What is required: After reading the listing below, copy it out exactly.

Provided records:
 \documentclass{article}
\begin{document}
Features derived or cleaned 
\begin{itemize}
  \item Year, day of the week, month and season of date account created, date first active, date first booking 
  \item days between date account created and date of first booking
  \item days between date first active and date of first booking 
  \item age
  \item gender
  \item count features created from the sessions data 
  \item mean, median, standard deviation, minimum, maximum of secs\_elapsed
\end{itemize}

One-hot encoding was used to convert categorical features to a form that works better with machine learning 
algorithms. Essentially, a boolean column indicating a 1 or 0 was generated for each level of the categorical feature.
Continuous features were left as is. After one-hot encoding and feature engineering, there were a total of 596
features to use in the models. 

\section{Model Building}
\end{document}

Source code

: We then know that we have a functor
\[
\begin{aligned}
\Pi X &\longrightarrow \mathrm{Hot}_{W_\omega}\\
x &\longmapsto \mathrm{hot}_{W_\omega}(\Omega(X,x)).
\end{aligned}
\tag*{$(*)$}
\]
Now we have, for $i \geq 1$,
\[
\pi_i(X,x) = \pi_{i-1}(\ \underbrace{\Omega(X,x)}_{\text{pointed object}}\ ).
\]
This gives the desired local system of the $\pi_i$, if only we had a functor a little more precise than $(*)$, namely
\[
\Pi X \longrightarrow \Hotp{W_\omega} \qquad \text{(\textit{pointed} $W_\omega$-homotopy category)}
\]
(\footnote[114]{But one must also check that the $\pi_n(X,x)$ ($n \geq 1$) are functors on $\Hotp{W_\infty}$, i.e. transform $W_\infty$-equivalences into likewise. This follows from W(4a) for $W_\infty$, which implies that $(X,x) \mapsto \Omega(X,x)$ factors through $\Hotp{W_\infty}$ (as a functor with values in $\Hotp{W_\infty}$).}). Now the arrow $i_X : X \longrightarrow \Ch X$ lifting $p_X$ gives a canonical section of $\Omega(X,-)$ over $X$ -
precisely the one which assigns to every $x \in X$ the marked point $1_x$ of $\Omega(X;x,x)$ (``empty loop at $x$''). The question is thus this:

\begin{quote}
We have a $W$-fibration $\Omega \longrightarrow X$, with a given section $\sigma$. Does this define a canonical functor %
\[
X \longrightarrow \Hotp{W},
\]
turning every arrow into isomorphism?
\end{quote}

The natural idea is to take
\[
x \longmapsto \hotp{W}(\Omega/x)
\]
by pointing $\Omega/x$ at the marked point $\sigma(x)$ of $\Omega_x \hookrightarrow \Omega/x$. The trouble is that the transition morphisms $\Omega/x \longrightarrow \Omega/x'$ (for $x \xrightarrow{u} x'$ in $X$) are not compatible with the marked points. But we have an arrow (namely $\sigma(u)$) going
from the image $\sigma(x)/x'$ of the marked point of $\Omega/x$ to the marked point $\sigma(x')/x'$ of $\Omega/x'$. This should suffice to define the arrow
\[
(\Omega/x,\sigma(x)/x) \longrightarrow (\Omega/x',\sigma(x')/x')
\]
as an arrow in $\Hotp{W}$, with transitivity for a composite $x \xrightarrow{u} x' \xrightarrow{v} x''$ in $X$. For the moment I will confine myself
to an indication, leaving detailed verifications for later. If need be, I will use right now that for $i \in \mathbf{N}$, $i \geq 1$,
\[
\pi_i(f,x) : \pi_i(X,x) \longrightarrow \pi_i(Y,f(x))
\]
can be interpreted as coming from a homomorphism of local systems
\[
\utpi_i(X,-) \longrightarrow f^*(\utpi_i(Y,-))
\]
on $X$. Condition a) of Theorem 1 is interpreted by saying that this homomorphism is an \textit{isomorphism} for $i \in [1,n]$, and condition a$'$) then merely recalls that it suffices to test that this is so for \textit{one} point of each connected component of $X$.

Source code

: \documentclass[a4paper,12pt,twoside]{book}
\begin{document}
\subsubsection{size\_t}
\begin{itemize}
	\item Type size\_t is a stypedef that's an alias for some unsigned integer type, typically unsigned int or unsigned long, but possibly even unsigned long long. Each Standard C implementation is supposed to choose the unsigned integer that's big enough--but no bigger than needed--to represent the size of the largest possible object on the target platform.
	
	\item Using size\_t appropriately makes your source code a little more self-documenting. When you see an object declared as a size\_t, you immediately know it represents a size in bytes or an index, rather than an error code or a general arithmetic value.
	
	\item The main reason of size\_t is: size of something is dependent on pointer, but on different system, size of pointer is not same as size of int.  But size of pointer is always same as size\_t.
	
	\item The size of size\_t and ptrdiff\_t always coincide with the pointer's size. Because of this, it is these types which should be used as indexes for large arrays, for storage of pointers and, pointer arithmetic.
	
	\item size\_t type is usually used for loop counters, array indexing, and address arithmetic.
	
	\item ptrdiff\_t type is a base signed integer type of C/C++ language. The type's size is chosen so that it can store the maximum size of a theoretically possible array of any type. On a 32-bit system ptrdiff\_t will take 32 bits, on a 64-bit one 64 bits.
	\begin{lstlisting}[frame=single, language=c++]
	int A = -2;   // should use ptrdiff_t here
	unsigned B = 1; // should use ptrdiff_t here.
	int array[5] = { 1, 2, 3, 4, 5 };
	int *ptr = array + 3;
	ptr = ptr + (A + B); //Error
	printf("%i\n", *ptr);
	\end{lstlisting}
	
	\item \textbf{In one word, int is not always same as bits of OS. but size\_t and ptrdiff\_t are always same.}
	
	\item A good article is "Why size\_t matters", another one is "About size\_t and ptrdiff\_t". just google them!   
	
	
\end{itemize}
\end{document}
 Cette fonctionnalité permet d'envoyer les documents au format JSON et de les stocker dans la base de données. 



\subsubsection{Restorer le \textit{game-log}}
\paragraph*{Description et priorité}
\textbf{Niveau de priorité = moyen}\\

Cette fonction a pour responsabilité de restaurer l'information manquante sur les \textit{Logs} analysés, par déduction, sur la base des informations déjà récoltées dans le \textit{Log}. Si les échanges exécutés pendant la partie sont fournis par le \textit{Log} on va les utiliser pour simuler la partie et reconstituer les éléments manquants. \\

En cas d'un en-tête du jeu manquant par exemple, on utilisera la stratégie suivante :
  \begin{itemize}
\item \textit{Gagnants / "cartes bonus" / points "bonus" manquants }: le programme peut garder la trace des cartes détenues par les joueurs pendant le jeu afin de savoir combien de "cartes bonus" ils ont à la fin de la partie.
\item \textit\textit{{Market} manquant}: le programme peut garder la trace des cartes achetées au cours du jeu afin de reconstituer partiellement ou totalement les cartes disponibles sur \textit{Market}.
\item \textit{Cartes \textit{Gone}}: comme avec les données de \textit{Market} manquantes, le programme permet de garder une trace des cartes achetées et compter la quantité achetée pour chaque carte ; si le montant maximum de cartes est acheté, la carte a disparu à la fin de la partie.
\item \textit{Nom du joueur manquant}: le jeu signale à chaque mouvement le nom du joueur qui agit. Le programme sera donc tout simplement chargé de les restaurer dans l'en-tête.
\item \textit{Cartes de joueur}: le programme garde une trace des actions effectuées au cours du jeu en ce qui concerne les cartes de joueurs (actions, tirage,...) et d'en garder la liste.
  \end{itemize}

Written answer:
 \documentclass{article}
\begin{document}
Features derived or cleaned 
\begin{itemize}
  \item Year, day of the week, month and season of date account created, date first active, date first booking 
  \item days between date account created and date of first booking
  \item days between date first active and date of first booking 
  \item age
  \item gender
  \item count features created from the sessions data 
  \item mean, median, standard deviation, minimum, maximum of secs\_elapsed
\end{itemize}

One-hot encoding was used to convert categorical features to a form that works better with machine learning 
algorithms. Essentially, a boolean column indicating a 1 or 0 was generated for each level of the categorical feature.
Continuous features were left as is. After one-hot encoding and feature engineering, there were a total of 596
features to use in the models. 

\section{Model Building}
\end{document}

Source code

: We then know that we have a functor
\[
\begin{aligned}
\Pi X &\longrightarrow \mathrm{Hot}_{W_\omega}\\
x &\longmapsto \mathrm{hot}_{W_\omega}(\Omega(X,x)).
\end{aligned}
\tag*{$(*)$}
\]
Now we have, for $i \geq 1$,
\[
\pi_i(X,x) = \pi_{i-1}(\ \underbrace{\Omega(X,x)}_{\text{pointed object}}\ ).
\]
This gives the desired local system of the $\pi_i$, if only we had a functor a little more precise than $(*)$, namely
\[
\Pi X \longrightarrow \Hotp{W_\omega} \qquad \text{(\textit{pointed} $W_\omega$-homotopy category)}
\]
(\footnote[114]{But one must also check that the $\pi_n(X,x)$ ($n \geq 1$) are functors on $\Hotp{W_\infty}$, i.e. transform $W_\infty$-equivalences into likewise. This follows from W(4a) for $W_\infty$, which implies that $(X,x) \mapsto \Omega(X,x)$ factors through $\Hotp{W_\infty}$ (as a functor with values in $\Hotp{W_\infty}$).}). Now the arrow $i_X : X \longrightarrow \Ch X$ lifting $p_X$ gives a canonical section of $\Omega(X,-)$ over $X$ -
precisely the one which assigns to every $x \in X$ the marked point $1_x$ of $\Omega(X;x,x)$ (``empty loop at $x$''). The question is thus this:

\begin{quote}
We have a $W$-fibration $\Omega \longrightarrow X$, with a given section $\sigma$. Does this define a canonical functor %
\[
X \longrightarrow \Hotp{W},
\]
turning every arrow into isomorphism?
\end{quote}

The natural idea is to take
\[
x \longmapsto \hotp{W}(\Omega/x)
\]
by pointing $\Omega/x$ at the marked point $\sigma(x)$ of $\Omega_x \hookrightarrow \Omega/x$. The trouble is that the transition morphisms $\Omega/x \longrightarrow \Omega/x'$ (for $x \xrightarrow{u} x'$ in $X$) are not compatible with the marked points. But we have an arrow (namely $\sigma(u)$) going
from the image $\sigma(x)/x'$ of the marked point of $\Omega/x$ to the marked point $\sigma(x')/x'$ of $\Omega/x'$. This should suffice to define the arrow
\[
(\Omega/x,\sigma(x)/x) \longrightarrow (\Omega/x',\sigma(x')/x')
\]
as an arrow in $\Hotp{W}$, with transitivity for a composite $x \xrightarrow{u} x' \xrightarrow{v} x''$ in $X$. For the moment I will confine myself
to an indication, leaving detailed verifications for later. If need be, I will use right now that for $i \in \mathbf{N}$, $i \geq 1$,
\[
\pi_i(f,x) : \pi_i(X,x) \longrightarrow \pi_i(Y,f(x))
\]
can be interpreted as coming from a homomorphism of local systems
\[
\utpi_i(X,-) \longrightarrow f^*(\utpi_i(Y,-))
\]
on $X$. Condition a) of Theorem 1 is interpreted by saying that this homomorphism is an \textit{isomorphism} for $i \in [1,n]$, and condition a$'$) then merely recalls that it suffices to test that this is so for \textit{one} point of each connected component of $X$.

Source code

: \documentclass[a4paper,12pt,twoside]{book}
\begin{document}
\subsubsection{size\_t}
\begin{itemize}
	\item Type size\_t is a stypedef that's an alias for some unsigned integer type, typically unsigned int or unsigned long, but possibly even unsigned long long. Each Standard C implementation is supposed to choose the unsigned integer that's big enough--but no bigger than needed--to represent the size of the largest possible object on the target platform.
	
	\item Using size\_t appropriately makes your source code a little more self-documenting. When you see an object declared as a size\_t, you immediately know it represents a size in bytes or an index, rather than an error code or a general arithmetic value.
	
	\item The main reason of size\_t is: size of something is dependent on pointer, but on different system, size of pointer is not same as size of int.  But size of pointer is always same as size\_t.
	
	\item The size of size\_t and ptrdiff\_t always coincide with the pointer's size. Because of this, it is these types which should be used as indexes for large arrays, for storage of pointers and, pointer arithmetic.
	
	\item size\_t type is usually used for loop counters, array indexing, and address arithmetic.
	
	\item ptrdiff\_t type is a base signed integer type of C/C++ language. The type's size is chosen so that it can store the maximum size of a theoretically possible array of any type. On a 32-bit system ptrdiff\_t will take 32 bits, on a 64-bit one 64 bits.
	\begin{lstlisting}[frame=single, language=c++]
	int A = -2;   // should use ptrdiff_t here
	unsigned B = 1; // should use ptrdiff_t here.
	int array[5] = { 1, 2, 3, 4, 5 };
	int *ptr = array + 3;
	ptr = ptr + (A + B); //Error
	printf("%i\n", *ptr);
	\end{lstlisting}
	
	\item \textbf{In one word, int is not always same as bits of OS. but size\_t and ptrdiff\_t are always same.}
	
	\item A good article is "Why size\_t matters", another one is "About size\_t and ptrdiff\_t". just google them!   
	
	
\end{itemize}
\end{document}
 Cette fonctionnalité permet d'envoyer les documents au format JSON et de les stocker dans la base de données. 



\subsubsection{Restorer le \textit{game-log}}
\paragraph*{Description et priorité}
\textbf{Niveau de priorité = moyen}\\

Cette fonction a pour responsabilité de restaurer l'information manquante sur les \textit{Logs} analysés, par déduction, sur la base des informations déjà récoltées dans le \textit{Log}. Si les échanges exécutés pendant la partie sont fournis par le \textit{Log} on va les utiliser pour simuler la partie et reconstituer les éléments manquants. \\

En cas d'un en-tête du jeu manquant par exemple, on utilisera la stratégie suivante :
  \begin{itemize}
\item \textit{Gagnants / "cartes bonus" / points "bonus" manquants }: le programme peut garder la trace des cartes détenues par les joueurs pendant le jeu afin de savoir combien de "cartes bonus" ils ont à la fin de la partie.
\item \textit\textit{{Market} manquant}: le programme peut garder la trace des cartes achetées au cours du jeu afin de reconstituer partiellement ou totalement les cartes disponibles sur \textit{Market}.
\item \textit{Cartes \textit{Gone}}: comme avec les données de \textit{Market} manquantes, le programme permet de garder une trace des cartes achetées et compter la quantité achetée pour chaque carte ; si le montant maximum de cartes est acheté, la carte a disparu à la fin de la partie.
\item \textit{Nom du joueur manquant}: le jeu signale à chaque mouvement le nom du joueur qui agit. Le programme sera donc tout simplement chargé de les restaurer dans l'en-tête.
\item \textit{Cartes de joueur}: le programme garde une trace des actions effectuées au cours du jeu en ce qui concerne les cartes de joueurs (actions, tirage,...) et d'en garder la liste.
  \end{itemize}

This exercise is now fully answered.